I've never enjoyed being publicly negative about actors in public office, like
Ronald Reagan, who I really liked, or Sonny Bono or George Murphy, because I've
always had a real soft spot for actors—even if they are right wing.
And although I've never known Arnold, very well I've always liked him. When he
went from body building into the movies and said in interviews he'd like to do
it like Clint Eastwood does it and like Warren Beatty does it, of course that's
pretty much all you have to say to have me eating out of your hand.
But now that he's a politician, I say, why not rise to the higher levels of that
calling, rather than denigrate your fellow politicians, calling them "stooges"

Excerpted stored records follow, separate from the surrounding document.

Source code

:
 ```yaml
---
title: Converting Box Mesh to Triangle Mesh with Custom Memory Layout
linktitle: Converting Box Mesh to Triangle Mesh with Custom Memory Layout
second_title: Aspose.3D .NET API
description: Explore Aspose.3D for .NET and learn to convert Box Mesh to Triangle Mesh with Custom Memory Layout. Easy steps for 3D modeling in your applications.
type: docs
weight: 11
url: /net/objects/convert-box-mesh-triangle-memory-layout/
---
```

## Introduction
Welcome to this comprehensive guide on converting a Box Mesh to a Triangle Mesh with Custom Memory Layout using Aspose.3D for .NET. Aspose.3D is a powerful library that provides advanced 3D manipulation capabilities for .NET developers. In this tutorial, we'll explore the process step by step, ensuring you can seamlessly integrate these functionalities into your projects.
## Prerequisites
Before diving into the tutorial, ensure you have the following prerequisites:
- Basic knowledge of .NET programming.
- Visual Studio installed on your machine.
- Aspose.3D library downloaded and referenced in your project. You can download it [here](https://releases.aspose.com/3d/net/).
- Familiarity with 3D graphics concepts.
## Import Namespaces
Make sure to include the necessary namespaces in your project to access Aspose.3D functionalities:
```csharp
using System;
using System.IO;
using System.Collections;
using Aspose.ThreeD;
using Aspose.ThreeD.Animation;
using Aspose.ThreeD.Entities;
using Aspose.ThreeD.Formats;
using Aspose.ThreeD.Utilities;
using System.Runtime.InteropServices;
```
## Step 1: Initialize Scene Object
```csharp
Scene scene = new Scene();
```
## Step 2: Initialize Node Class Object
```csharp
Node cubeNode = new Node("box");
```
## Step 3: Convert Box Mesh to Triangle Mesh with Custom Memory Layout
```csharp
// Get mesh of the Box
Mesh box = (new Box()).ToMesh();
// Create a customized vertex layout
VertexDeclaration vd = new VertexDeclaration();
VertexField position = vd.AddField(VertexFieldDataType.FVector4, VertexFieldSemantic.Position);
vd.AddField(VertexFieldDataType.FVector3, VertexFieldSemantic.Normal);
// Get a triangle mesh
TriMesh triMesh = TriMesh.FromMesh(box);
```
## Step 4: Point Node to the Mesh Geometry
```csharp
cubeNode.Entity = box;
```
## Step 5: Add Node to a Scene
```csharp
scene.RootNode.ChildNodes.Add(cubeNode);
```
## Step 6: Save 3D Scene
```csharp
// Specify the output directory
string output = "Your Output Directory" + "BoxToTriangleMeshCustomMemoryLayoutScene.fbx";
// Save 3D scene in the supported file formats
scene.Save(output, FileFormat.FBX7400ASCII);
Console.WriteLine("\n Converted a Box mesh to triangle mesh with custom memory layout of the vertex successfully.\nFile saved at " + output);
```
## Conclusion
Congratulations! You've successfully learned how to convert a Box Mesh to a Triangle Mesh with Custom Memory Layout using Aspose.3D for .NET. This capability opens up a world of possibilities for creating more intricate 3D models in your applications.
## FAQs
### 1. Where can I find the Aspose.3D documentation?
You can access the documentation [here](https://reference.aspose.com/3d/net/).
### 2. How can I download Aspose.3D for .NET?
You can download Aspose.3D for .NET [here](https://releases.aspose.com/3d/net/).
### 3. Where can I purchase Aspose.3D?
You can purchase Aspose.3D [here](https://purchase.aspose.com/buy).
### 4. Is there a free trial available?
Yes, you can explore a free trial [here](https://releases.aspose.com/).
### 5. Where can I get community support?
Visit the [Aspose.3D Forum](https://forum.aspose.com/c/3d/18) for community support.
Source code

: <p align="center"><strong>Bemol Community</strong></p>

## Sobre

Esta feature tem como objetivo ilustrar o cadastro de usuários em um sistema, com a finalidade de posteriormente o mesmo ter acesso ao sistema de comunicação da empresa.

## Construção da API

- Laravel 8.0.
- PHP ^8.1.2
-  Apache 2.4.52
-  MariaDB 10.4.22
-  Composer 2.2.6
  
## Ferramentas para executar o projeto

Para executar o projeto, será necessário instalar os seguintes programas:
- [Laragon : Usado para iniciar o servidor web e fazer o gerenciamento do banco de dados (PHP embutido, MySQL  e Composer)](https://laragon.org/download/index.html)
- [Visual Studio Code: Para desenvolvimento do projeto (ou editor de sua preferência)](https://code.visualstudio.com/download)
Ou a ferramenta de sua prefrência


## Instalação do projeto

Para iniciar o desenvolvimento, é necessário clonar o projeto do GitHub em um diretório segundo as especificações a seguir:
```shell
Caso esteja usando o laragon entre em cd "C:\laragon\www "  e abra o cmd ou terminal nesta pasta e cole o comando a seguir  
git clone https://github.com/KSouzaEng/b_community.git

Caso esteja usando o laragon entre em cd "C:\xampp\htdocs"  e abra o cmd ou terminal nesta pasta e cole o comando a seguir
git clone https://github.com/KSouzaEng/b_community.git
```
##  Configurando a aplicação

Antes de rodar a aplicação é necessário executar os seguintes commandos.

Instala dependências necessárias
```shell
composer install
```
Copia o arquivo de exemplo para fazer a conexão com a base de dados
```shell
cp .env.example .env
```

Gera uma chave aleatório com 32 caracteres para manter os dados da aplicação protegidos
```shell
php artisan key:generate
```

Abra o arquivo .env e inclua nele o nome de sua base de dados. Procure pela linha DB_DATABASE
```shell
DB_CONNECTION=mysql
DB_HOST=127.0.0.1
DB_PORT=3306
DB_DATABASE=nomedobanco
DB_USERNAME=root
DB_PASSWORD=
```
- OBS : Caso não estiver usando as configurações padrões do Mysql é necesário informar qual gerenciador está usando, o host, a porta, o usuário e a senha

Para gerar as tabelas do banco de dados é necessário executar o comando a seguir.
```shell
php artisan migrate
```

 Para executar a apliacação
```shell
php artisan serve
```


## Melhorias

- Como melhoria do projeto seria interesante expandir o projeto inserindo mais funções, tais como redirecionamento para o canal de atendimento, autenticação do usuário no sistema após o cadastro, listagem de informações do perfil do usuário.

and "girly men" and "losers." They give years of their lives to public service
in the legislature of what is intended to be a representative form of
government, where public policy on decisions affecting 38 million people's lives
are adequately discussed — not a government by ballot initiatives financed by
huge advertising monies that bypass a careful examination of a bill by the
people's elected representatives.
Can't we accept that devotion to the building of the body politic is more
complex and a little more sensitive than devotion to body building? Does that
make me a "girly man"?
I said that night that, although there was an awful lot to do here in
California, there was nothing wrong with his wanting to be the president of the
United States. Doesn't every Austrian parent want their son or daughter to grow
up to be the president of the United States? Fine.
Fine. But to embrace the reactionary right-wing agenda here in California in
order to gain a national political party to become the president with? No. No.
It's become time to define a Schwarzenegger Republican. A Schwarzenegger
Republican is a Bush Republican who says he's a Schwarzenegger Republican.
I'll repeat: I wanted to be rooting for Arnold, but he'd have to take some of
that bombastic marketing and market the right thing — telling rich people like
me the truth: that with a state debt of $18 billion caused by energy
deregulation and the dot-com bust, our taxes are going to have to be a little
higher on the rich. No matter what that group of advisors say. And maybe only
temporarily. Which is what both Ronald Reagan and Pete Wilson did.
And tell them, governor, just as your advisor Warren Buffet told you before you
told him to be quiet and do 500 sit-ups, that Proposition 13 has to tax
businesses the same as homeowners, and that'd raise about $5 billion a year. It
won't make business leave California. And that the Bush tax cuts for the upper 1
percent in California alone amount to about $12 billion a year, so what's the
point of ruling out all new taxes on the rich other than to make sure they
continue to finance your nonstop campaign advertising?
And what is the sense in running to Wall Street and borrowing $15 billion,
raising the debt to more than $30 billion, and then coming back here and trying
to cut programs and obligations to nurses, firemen, teachers, cops, students,
schools, the elderly, the blind and disabled and then denigrating these good
people as special interests? Please. These are the people you should be
especially interested in.
We are not the governor's dumbbells.
It's not fooling anybody for him to run around raising money from Wall Street
and K Street and rich Republicans all over the country who hope that if they can
get this reactionary stuff started in California, they can get it done back in
their own states and actually dismantle the New Deal, which they simple-mindedly
forget saved American capitalism, and then they can dismantle the fair deal, the
new frontier and the Great Society and the entitlements and the rights and the
guarantees that make the society safe for everyone—including the rich.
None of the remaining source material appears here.